Benioff and Weiss said about the end of the series: "From the beginning, we've wanted to tell a 70-hour movie. It will turn out to be a 73-hour movie, but it's stayed relatively the same of having the beginning, middle[,] and now we're coming to the end. It would have been really tough if we lost any core cast members along the way[;] I'm very happy we've kept everyone and we get to finish it the way we want to." The first two episodes are, respectively, 54 and 58 minutes long, while the final four episodes of the series are all more than an hour in length—episode three is 82 minutes (making it the longest episode of the series), episodes four and five are each 78 minutes, and the final episode is 80 minutes.
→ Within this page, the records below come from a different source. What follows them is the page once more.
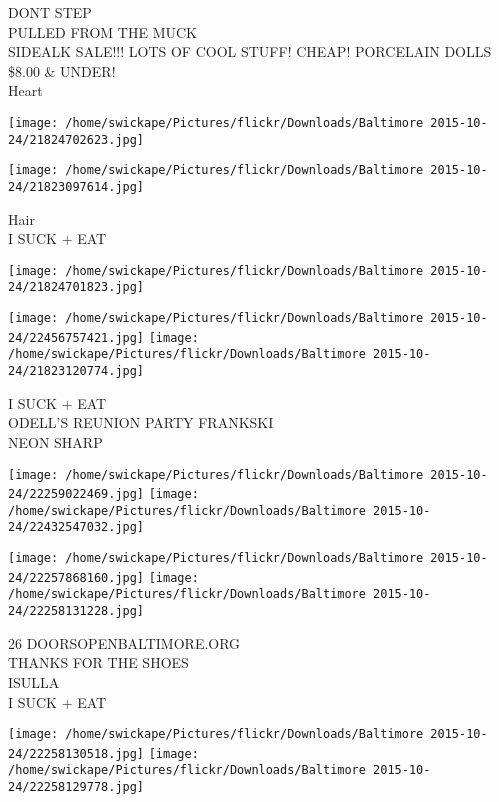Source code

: \documentclass[10pt,letterpaper]{article}
\begin{document}
DONT STEP\\
PULLED FROM THE MUCK\\
SIDEALK SALE!!!  LOTS OF COOL STUFF!  CHEAP!  PORCELAIN DOLLS \$8.00 \& UNDER!\\
Heart\\
\pagebreak

\texttt{[image: /home/swickape/Pictures/flickr/Downloads/Baltimore 2015-10-24/21824702623.jpg]}

\vspace{0.25in}
\texttt{[image: /home/swickape/Pictures/flickr/Downloads/Baltimore 2015-10-24/21823097614.jpg]}

Hair\\
I SUCK + EAT\\
\pagebreak

\texttt{[image: /home/swickape/Pictures/flickr/Downloads/Baltimore 2015-10-24/21824701823.jpg]}

\vspace{0.25in}
\texttt{[image: /home/swickape/Pictures/flickr/Downloads/Baltimore 2015-10-24/22456757421.jpg]}
\texttt{[image: /home/swickape/Pictures/flickr/Downloads/Baltimore 2015-10-24/21823120774.jpg]}

I SUCK + EAT\\
ODELL'S REUNION PARTY FRANKSKI\\
NEON SHARP\\
\pagebreak

\texttt{[image: /home/swickape/Pictures/flickr/Downloads/Baltimore 2015-10-24/22259022469.jpg]}
\texttt{[image: /home/swickape/Pictures/flickr/Downloads/Baltimore 2015-10-24/22432547032.jpg]}

\texttt{[image: /home/swickape/Pictures/flickr/Downloads/Baltimore 2015-10-24/22257868160.jpg]}
\texttt{[image: /home/swickape/Pictures/flickr/Downloads/Baltimore 2015-10-24/22258131228.jpg]}

26 DOORSOPENBALTIMORE.ORG\\
THANKS FOR THE SHOES\\
ISULLA\\
I SUCK + EAT\\
\pagebreak

\texttt{[image: /home/swickape/Pictures/flickr/Downloads/Baltimore 2015-10-24/22258130518.jpg]}
\texttt{[image: /home/swickape/Pictures/flickr/Downloads/Baltimore 2015-10-24/22258129778.jpg]}
\end{document}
A two-hour documentary, Game of Thrones: The Last Watch, which documents the making of the eighth season, aired on May 26, the week after the series finale.

Music

Ramin Djawadi returned as the series' composer for the eighth season. The soundtrack album for the season was released digitally on May 19, 2019 and was released on CD on July 19, 2019.

Release

Broadcast
The season premiered on April 14, 2019 in the United States on HBO.

Marketing
On December 6, 2018, HBO released the first official teaser trailer for the eighth season. A second teaser trailer was released on January 13, 2019, which announced the premiere date as April 14, 2019. The trailer was directed by David Nutter. HBO released a promotional advertisement with Bud Light on February 3, 2019 during Super Bowl LIII. Later, first-look photos of several main characters were released on February 6, 2019. On February 28, posters of many of the main characters sitting upon the Iron Throne were released. The official full trailer was released on March 5, 2019.

Illegal distribution
The season premiere was reportedly pirated by nearly 55 million people within the first 24 hours of release. Of these numbers, 9.5 million downloads came from India, 5.2 million came from China, and 4 million came from the U.S. On April 21, 2019, it was reported that the second episode of the season was illegally leaked online hours before it aired due to being streamed early on Amazon Prime Germany. On May 5, 2019, it was reported that the fourth episode of the season was leaked online, with footage from the episode circulating on social media.

Home media
The season was released on Ultra HD Blu-ray, Blu-ray, and DVD on December 3, 2019.

Reception

Critical response

The season received mixed reviews from critics. On Rotten Tomatoes, it holds an approval rating of 55% based on 22 reviews with an average rating of 6.45/10, the lowest rating for a season of Game of Thrones. The website's critical consensus reads: "Game of Thrones final season shortchanges the women of Westeros, sacrificing satisfying character arcs for spectacular set-pieces in its mad dash to the finish line". 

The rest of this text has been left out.